### Dataset records
::::::::::
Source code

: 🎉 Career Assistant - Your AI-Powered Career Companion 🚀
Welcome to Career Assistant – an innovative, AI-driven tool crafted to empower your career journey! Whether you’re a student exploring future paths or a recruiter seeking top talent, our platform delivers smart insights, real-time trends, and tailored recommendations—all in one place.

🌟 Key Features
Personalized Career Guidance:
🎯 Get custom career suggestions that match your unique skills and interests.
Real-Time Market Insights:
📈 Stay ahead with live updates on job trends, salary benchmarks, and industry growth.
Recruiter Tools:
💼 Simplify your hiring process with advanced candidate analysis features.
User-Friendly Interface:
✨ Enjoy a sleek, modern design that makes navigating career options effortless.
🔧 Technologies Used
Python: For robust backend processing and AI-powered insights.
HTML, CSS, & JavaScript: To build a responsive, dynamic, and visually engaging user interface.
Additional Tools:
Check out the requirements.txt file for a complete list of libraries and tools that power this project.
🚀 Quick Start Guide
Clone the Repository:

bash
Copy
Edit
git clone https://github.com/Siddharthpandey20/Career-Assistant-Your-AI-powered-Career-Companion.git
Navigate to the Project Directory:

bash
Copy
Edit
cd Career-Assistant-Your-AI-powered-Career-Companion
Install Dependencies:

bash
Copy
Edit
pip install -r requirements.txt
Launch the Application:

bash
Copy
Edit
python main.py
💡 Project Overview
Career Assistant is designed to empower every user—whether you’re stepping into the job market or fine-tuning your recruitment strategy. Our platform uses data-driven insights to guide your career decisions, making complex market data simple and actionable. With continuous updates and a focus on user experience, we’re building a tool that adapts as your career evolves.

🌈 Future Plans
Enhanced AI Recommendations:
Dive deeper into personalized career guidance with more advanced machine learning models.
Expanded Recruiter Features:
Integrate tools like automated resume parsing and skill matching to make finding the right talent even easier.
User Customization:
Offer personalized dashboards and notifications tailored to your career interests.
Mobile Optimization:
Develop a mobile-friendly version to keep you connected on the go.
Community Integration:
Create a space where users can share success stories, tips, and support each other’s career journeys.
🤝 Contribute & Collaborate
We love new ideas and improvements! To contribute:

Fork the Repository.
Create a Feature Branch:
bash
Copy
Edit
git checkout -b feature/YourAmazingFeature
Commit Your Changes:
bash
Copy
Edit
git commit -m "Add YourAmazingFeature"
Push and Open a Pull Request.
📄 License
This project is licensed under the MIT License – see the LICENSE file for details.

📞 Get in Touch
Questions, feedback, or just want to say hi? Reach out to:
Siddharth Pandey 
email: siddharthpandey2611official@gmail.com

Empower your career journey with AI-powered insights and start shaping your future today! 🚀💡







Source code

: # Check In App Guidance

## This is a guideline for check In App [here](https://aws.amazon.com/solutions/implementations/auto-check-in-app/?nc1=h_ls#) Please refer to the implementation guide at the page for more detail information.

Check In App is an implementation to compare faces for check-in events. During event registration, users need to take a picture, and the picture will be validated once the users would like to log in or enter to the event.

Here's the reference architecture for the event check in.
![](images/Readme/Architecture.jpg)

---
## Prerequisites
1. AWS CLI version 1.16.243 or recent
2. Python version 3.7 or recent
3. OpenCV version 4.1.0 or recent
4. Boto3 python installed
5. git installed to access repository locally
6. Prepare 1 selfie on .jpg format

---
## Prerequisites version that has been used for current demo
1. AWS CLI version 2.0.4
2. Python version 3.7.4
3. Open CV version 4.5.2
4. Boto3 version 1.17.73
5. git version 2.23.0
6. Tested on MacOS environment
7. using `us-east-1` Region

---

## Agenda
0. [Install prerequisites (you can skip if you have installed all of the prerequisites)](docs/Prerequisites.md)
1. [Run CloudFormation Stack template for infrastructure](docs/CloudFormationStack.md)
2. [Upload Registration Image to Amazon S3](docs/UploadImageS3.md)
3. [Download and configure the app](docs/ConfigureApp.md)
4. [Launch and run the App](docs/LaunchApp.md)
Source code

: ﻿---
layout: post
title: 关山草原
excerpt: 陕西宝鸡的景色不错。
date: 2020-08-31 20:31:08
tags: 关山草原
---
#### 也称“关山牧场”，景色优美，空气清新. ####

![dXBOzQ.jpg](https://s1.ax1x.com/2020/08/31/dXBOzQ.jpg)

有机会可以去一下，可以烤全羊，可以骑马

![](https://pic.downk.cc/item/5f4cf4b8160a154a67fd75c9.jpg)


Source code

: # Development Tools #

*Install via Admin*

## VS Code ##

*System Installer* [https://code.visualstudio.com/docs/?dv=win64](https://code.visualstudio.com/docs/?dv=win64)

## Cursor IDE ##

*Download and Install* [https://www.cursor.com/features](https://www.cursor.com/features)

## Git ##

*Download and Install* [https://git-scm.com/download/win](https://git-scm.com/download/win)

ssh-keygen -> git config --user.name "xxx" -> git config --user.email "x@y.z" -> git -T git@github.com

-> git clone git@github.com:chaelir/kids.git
::::::::::
### Instructions for the task
Each record above is to be reproduced word for word.

### Solution for this task
Source code

: 🎉 Career Assistant - Your AI-Powered Career Companion 🚀
Welcome to Career Assistant – an innovative, AI-driven tool crafted to empower your career journey! Whether you’re a student exploring future paths or a recruiter seeking top talent, our platform delivers smart insights, real-time trends, and tailored recommendations—all in one place.

🌟 Key Features
Personalized Career Guidance:
🎯 Get custom career suggestions that match your unique skills and interests.
Real-Time Market Insights:
📈 Stay ahead with live updates on job trends, salary benchmarks, and industry growth.
Recruiter Tools:
💼 Simplify your hiring process with advanced candidate analysis features.
User-Friendly Interface:
✨ Enjoy a sleek, modern design that makes navigating career options effortless.
🔧 Technologies Used
Python: For robust backend processing and AI-powered insights.
HTML, CSS, & JavaScript: To build a responsive, dynamic, and visually engaging user interface.
Additional Tools:
Check out the requirements.txt file for a complete list of libraries and tools that power this project.
🚀 Quick Start Guide
Clone the Repository:

bash
Copy
Edit
git clone https://github.com/Siddharthpandey20/Career-Assistant-Your-AI-powered-Career-Companion.git
Navigate to the Project Directory:

bash
Copy
Edit
cd Career-Assistant-Your-AI-powered-Career-Companion
Install Dependencies:

bash
Copy
Edit
pip install -r requirements.txt
Launch the Application:

bash
Copy
Edit
python main.py
💡 Project Overview
Career Assistant is designed to empower every user—whether you’re stepping into the job market or fine-tuning your recruitment strategy. Our platform uses data-driven insights to guide your career decisions, making complex market data simple and actionable. With continuous updates and a focus on user experience, we’re building a tool that adapts as your career evolves.

🌈 Future Plans
Enhanced AI Recommendations:
Dive deeper into personalized career guidance with more advanced machine learning models.
Expanded Recruiter Features:
Integrate tools like automated resume parsing and skill matching to make finding the right talent even easier.
User Customization:
Offer personalized dashboards and notifications tailored to your career interests.
Mobile Optimization:
Develop a mobile-friendly version to keep you connected on the go.
Community Integration:
Create a space where users can share success stories, tips, and support each other’s career journeys.
🤝 Contribute & Collaborate
We love new ideas and improvements! To contribute:

Fork the Repository.
Create a Feature Branch:
bash
Copy
Edit
git checkout -b feature/YourAmazingFeature
Commit Your Changes:
bash
Copy
Edit
git commit -m "Add YourAmazingFeature"
Push and Open a Pull Request.
📄 License
This project is licensed under the MIT License – see the LICENSE file for details.

📞 Get in Touch
Questions, feedback, or just want to say hi? Reach out to:
Siddharth Pandey 
email: siddharthpandey2611official@gmail.com

Empower your career journey with AI-powered insights and start shaping your future today! 🚀💡







Source code

: # Check In App Guidance

## This is a guideline for check In App [here](https://aws.amazon.com/solutions/implementations/auto-check-in-app/?nc1=h_ls#) Please refer to the implementation guide at the page for more detail information.

Check In App is an implementation to compare faces for check-in events. During event registration, users need to take a picture, and the picture will be validated once the users would like to log in or enter to the event.

Here's the reference architecture for the event check in.
![](images/Readme/Architecture.jpg)

---
## Prerequisites
1. AWS CLI version 1.16.243 or recent
2. Python version 3.7 or recent
3. OpenCV version 4.1.0 or recent
4. Boto3 python installed
5. git installed to access repository locally
6. Prepare 1 selfie on .jpg format

---
## Prerequisites version that has been used for current demo
1. AWS CLI version 2.0.4
2. Python version 3.7.4
3. Open CV version 4.5.2
4. Boto3 version 1.17.73
5. git version 2.23.0
6. Tested on MacOS environment
7. using `us-east-1` Region

---

## Agenda
0. [Install prerequisites (you can skip if you have installed all of the prerequisites)](docs/Prerequisites.md)
1. [Run CloudFormation Stack template for infrastructure](docs/CloudFormationStack.md)
2. [Upload Registration Image to Amazon S3](docs/UploadImageS3.md)
3. [Download and configure the app](docs/ConfigureApp.md)
4. [Launch and run the App](docs/LaunchApp.md)
Source code

: ﻿---
layout: post
title: 关山草原
excerpt: 陕西宝鸡的景色不错。
date: 2020-08-31 20:31:08
tags: 关山草原
---
#### 也称“关山牧场”，景色优美，空气清新. ####

![dXBOzQ.jpg](https://s1.ax1x.com/2020/08/31/dXBOzQ.jpg)

有机会可以去一下，可以烤全羊，可以骑马

![](https://pic.downk.cc/item/5f4cf4b8160a154a67fd75c9.jpg)


Source code

: # Development Tools #

*Install via Admin*

## VS Code ##

*System Installer* [https://code.visualstudio.com/docs/?dv=win64](https://code.visualstudio.com/docs/?dv=win64)

## Cursor IDE ##

*Download and Install* [https://www.cursor.com/features](https://www.cursor.com/features)

## Git ##

*Download and Install* [https://git-scm.com/download/win](https://git-scm.com/download/win)

ssh-keygen -> git config --user.name "xxx" -> git config --user.email "x@y.z" -> git -T git@github.com

-> git clone git@github.com:chaelir/kids.git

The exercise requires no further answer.